Will share the love about the beers next week.

Booh Yeah! Gotta love a road trip :beerbang: 

K.


----------



## schooey (20/3/11)

Had an overnight stay in Wagga last week and managed to make it in and visit Craig at his new digs..

The Brewhaus






Seasonal Vanilla Milk Stout from the fermenter





and the man himself..




I dropped in at 9pm on a Wednesday and there were probably 80 odd people in there and there was a pretty good vibe. The locals tell me the pizzas are awesome too...

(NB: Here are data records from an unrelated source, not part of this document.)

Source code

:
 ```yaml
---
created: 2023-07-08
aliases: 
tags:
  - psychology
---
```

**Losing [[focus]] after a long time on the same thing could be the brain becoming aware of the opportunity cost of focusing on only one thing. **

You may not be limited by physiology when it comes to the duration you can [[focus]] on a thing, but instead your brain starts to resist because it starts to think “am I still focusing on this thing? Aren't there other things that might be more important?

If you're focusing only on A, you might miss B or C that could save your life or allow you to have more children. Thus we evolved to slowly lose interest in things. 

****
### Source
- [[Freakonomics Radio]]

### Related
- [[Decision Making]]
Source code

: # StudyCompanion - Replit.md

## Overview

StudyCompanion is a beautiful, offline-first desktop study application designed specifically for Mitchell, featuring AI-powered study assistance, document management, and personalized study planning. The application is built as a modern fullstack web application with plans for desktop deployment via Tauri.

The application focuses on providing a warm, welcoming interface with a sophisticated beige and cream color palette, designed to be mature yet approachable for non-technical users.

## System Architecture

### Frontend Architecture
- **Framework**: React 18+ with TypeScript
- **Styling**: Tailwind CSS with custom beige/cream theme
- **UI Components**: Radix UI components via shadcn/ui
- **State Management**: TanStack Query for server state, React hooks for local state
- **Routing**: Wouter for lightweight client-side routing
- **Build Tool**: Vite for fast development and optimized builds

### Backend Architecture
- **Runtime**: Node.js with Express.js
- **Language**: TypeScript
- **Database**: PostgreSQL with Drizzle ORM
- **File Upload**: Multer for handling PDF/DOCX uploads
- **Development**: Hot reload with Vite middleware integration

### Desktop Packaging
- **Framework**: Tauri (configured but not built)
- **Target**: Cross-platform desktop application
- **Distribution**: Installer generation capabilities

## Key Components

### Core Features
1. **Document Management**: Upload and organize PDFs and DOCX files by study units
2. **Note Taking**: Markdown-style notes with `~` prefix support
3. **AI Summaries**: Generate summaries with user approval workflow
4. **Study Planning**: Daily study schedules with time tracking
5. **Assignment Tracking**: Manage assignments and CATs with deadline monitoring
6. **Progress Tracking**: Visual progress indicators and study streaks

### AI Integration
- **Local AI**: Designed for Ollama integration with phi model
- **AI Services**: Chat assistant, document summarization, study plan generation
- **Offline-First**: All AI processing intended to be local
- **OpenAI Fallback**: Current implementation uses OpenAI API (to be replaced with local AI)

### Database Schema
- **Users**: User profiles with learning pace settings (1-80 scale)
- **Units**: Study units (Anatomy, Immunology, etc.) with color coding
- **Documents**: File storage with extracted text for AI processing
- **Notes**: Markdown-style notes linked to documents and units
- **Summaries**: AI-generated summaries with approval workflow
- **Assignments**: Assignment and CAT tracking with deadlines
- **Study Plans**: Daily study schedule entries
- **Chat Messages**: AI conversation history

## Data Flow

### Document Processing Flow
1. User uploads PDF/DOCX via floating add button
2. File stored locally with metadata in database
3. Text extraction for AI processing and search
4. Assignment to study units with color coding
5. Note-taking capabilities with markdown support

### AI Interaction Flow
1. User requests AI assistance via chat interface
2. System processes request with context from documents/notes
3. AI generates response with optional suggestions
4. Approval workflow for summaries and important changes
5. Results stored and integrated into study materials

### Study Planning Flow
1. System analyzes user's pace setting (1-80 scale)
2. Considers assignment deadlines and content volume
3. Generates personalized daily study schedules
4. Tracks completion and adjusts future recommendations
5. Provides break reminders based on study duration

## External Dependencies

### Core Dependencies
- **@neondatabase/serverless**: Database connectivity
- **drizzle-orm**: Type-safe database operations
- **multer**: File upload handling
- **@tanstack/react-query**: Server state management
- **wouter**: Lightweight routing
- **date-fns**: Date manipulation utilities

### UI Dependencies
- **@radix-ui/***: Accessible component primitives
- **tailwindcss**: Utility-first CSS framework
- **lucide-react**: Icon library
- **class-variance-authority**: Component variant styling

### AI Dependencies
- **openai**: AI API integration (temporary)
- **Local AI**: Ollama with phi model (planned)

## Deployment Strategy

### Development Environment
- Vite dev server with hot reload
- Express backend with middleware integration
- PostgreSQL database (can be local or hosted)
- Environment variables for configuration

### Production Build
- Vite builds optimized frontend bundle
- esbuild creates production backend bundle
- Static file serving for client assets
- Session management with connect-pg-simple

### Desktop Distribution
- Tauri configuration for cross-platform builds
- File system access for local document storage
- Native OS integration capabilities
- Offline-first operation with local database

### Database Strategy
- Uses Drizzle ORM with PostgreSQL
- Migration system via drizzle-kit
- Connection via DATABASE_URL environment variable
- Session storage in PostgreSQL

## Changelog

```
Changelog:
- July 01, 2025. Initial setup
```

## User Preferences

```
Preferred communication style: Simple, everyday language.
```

I sampled the Pale, the Kolsch and the Porter as well as the seasonal from the fermenter...all great beers, the Pale was very clean and quaffable and the Porter was a great finisher. Great work, Craig! Good on you for having the balls to give it a go, mate

If you're around Wagga, or looking for a road trip destination, I highly recommend calling in here for a sesh...


----------



## BDD (22/9/11)

Paid a visit to this pub bout a month ago. Great place!!!! Loved being able to sit there enjoying a cold one while watching the guys put a brew down. Definetely going back. Tried the seasonal bacon beer. Interesting beer the mrs absolutely loved it


----------



## craigo (22/9/11)

it is a wonderful place to go and try some different styles of beer here in wagga as its hard to get good beer here i beleive harts pub in sydney are currently serving his vanilla milk stout on tap i think this has one a few awards.


----------



## craigo (14/1/13)

I think the thirsty crow is about to release its vanilla milk stout in bottles well worth a try if you can get your hands on some absolutely delish.


----------